Le Soleil retrouve de l’éclat

Laurence Bertels Publié le - Mis à jour le

Scènes

Cette fois, c’est à Grand-Bigard que le Cirque du Soleil a planté son légendaire chapiteau blanc, en plein cœur du Kart Expo. Il fallait bien un tel terrain pour accueillir chaque soir les 2700 spectateurs du cirque nord-américain, fondé en 1984 par Guy Laliberté. Ceux, en tout cas, qui ont fait le déplacement ne le regretteront sans doute pas.

Avec "Corteo", comme "cortège" en italien, le Cirque du Soleil, immense machine à rêves, retrouve en effet son éclat d’antan.
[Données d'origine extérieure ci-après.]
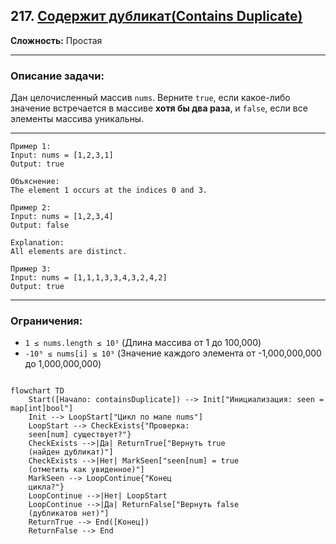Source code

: ## 217. [Содержит дубликат(Contains Duplicate)](https://leetcode.com/problems/contains-duplicate/)

**Сложность:** Простая

---

### Описание задачи:

Дан целочисленный массив `nums`. Верните `true`, если какое-либо значение встречается в массиве **хотя бы два раза**, и `false`, если все элементы массива уникальны.

---

```
Пример 1:
Input: nums = [1,2,3,1]
Output: true

Объяснение:
The element 1 occurs at the indices 0 and 3.

Пример 2:
Input: nums = [1,2,3,4]
Output: false

Explanation:
All elements are distinct.

Пример 3:
Input: nums = [1,1,1,3,3,4,3,2,4,2]
Output: true
```

---

### Ограничения:

*   `1 ≤ nums.length ≤ 10⁵` (Длина массива от 1 до 100,000)
*   `-10⁹ ≤ nums[i] ≤ 10⁹` (Значение каждого элемента от -1,000,000,000 до 1,000,000,000)

```mermaid

flowchart TD
    Start([Начало: containsDuplicate]) --> Init["Инициализация: seen = map[int]bool"]
    Init --> LoopStart["Цикл по мапе nums"]
    LoopStart --> CheckExists{"Проверка: 
    seen[num] существует?"}
    CheckExists -->|Да| ReturnTrue["Вернуть true
    (найден дубликат)"]
    CheckExists -->|Нет| MarkSeen["seen[num] = true
    (отметить как увиденное)"]
    MarkSeen --> LoopContinue{"Конец 
    цикла?"}
    LoopContinue -->|Нет| LoopStart
    LoopContinue -->|Да| ReturnFalse["Вернуть false
    (дубликатов нет)"]
    ReturnTrue --> End([Конец])
    ReturnFalse --> End
```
Même si la multinationale québécoise continue à téléguider le spectateur et à canaliser ses émotions à coups de musique omniprésente sans laisser place à l’imagination. Nous sommes, ne l’oublions pas, dans le monde du show-business avec ses inconvénients mais aussi ses avantages. Parmi ceux-ci, la qualité incontestable des artistes, triés sur le volet. Les amateurs de cirque peuvent donc être rassurés : les performances réalisées sous leurs yeux ébahis, au tournik, à la planche sautoir ou au trampoline, le sont bel et bien par la crème de la crème du cirque contemporain. Côté technique, rien à redire non plus. La maîtrise est impressionnante et les risques remarquablement assumés. Sans doute faut-il déployer une fameuse batterie de moyens et une sérieuse dose de savoir-faire pour proposer un tel spectacle qui se passe, la plupart du temps, entre ciel et terre. Il s’agit, ici, du rêve du clown qui assiste à ses funérailles et cherche à voler avec les anges. Ceux-ci montent et descendent régulièrement des cintres pour rappeler que nous sommes en cet entre-deux, à l’instar de la piste rectangulaire placée au milieu des spectateurs. Une nouvelle disposition scénique qui rend au Cirque du Soleil un peu d’humanité pendant que les artistes se placent, en toute humilité, au cœur de l’arène.

Créé en 2005 à Montréal, "Corteo", qui vient pour la première fois à Bruxelles et y restera tout le mois de janvier, renoue avec la tradition plus théâtrale du Cirque du Soleil, à une époque - les années 90 - où le metteur en scène belge Franco Dragone lui avait donné une inoubliable couleur, surtout dans la trilogie qui, de "Saltimbanco" à "Quidam", passait par "Alegria". Aussi baroque que celui-ci, "Corteo" éclaire la piste à l’aide de magnifiques lustres - appelés à se transformer en agrès - la caresse de ses plumes d’anges - un peu kitsch, il est vrai - la dote d’un minuscule théâtre et l’enrobe d’une chaleur qui adoucit l’hiver.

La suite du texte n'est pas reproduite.